Task statement -
Pull every line containing "documentclass" from the data.
○ ○ ○ ○ ○
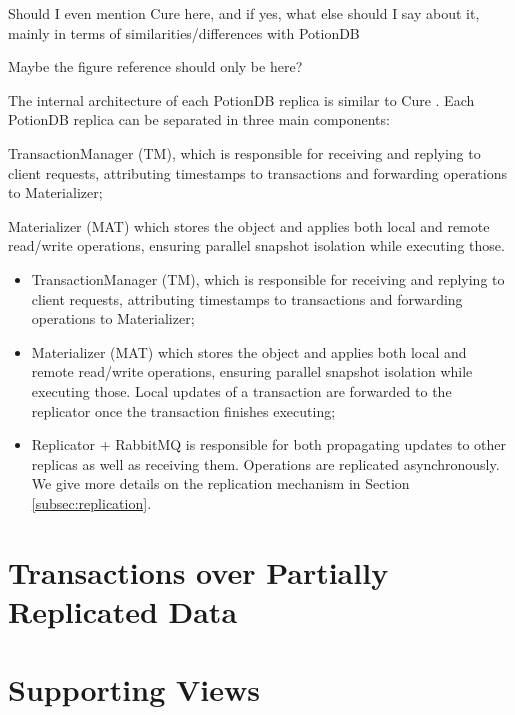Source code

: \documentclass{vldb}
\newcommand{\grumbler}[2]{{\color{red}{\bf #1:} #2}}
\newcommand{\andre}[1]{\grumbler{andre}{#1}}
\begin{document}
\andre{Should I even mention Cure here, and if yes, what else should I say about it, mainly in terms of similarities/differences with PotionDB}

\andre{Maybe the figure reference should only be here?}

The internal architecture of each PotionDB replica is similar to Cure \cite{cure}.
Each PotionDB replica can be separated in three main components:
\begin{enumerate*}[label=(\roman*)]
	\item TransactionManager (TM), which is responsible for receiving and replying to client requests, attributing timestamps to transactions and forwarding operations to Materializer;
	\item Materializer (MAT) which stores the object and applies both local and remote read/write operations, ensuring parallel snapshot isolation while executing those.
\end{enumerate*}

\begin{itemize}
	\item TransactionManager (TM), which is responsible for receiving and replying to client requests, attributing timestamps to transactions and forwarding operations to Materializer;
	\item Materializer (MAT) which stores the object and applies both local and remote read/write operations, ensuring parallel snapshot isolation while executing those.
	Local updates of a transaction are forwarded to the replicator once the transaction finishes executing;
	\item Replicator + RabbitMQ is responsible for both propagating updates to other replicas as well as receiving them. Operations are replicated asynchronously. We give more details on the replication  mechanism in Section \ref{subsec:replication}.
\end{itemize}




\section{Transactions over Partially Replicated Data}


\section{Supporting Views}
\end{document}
○ ○ ○ ○ ○
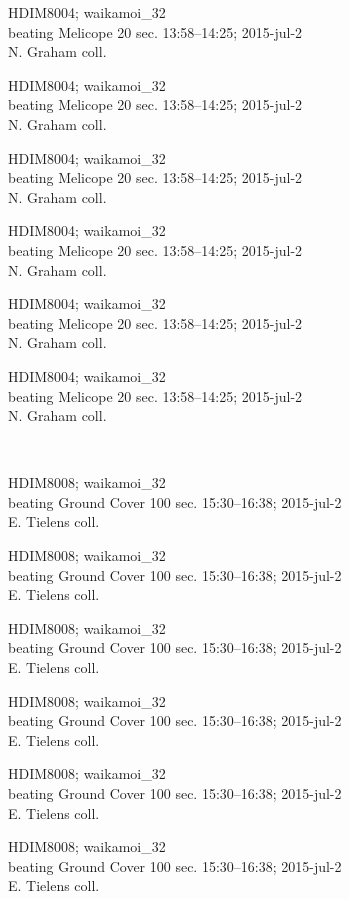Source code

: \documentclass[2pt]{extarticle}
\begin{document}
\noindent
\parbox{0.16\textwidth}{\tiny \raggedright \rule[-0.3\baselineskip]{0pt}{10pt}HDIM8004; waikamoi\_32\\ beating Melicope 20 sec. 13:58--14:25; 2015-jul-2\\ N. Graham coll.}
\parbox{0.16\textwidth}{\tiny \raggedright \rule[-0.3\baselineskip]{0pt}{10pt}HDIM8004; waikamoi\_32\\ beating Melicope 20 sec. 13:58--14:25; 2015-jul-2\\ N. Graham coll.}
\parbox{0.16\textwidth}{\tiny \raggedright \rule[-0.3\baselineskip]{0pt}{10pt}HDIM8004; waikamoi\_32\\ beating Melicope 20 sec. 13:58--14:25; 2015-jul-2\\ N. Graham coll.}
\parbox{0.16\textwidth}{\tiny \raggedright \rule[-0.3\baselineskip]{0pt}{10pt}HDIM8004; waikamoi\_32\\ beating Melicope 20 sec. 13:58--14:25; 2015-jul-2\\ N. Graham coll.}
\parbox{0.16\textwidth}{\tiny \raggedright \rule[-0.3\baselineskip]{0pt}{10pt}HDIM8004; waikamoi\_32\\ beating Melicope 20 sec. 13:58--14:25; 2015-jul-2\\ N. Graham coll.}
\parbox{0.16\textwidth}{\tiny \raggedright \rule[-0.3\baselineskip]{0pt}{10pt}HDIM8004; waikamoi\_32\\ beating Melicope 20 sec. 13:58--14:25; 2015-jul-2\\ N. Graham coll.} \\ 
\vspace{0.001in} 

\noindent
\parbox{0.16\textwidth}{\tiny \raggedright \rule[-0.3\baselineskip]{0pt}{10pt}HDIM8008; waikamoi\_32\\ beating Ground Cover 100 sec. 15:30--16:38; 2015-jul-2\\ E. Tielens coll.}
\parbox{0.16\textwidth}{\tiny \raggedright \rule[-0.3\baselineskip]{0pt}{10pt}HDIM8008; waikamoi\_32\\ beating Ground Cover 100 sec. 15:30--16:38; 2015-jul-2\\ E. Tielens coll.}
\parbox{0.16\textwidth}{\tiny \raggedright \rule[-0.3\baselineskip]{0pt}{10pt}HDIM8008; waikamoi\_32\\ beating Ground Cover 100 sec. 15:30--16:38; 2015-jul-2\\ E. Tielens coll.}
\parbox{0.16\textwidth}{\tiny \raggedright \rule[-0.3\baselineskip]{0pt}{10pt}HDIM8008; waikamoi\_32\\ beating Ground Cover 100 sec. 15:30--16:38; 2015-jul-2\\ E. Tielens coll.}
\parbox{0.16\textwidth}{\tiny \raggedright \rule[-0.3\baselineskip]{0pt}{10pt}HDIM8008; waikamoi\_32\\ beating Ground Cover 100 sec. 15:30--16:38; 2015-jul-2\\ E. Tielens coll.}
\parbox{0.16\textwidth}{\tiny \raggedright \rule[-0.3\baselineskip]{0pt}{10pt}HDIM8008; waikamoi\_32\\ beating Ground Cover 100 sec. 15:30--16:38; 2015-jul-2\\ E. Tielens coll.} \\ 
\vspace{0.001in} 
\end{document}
○ ○ ○ ○ ○
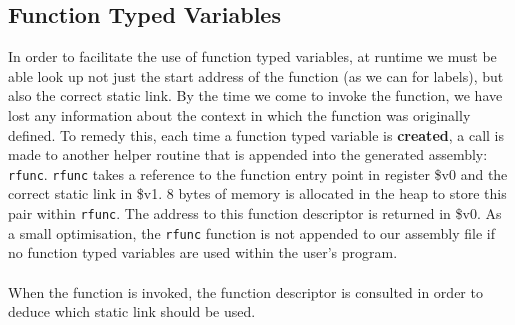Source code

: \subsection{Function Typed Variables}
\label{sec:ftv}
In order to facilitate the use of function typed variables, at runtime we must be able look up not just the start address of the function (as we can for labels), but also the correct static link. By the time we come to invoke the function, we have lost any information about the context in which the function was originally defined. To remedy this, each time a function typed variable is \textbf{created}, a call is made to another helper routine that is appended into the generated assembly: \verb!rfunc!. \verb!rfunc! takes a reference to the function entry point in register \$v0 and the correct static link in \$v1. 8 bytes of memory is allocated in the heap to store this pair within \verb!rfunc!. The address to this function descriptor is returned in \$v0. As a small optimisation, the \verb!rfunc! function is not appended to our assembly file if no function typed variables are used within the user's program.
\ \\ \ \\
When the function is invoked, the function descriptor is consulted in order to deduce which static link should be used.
○ ○ ○ ○ ○
Output for this task -
: \documentclass{vldb}
: \documentclass[2pt]{extarticle}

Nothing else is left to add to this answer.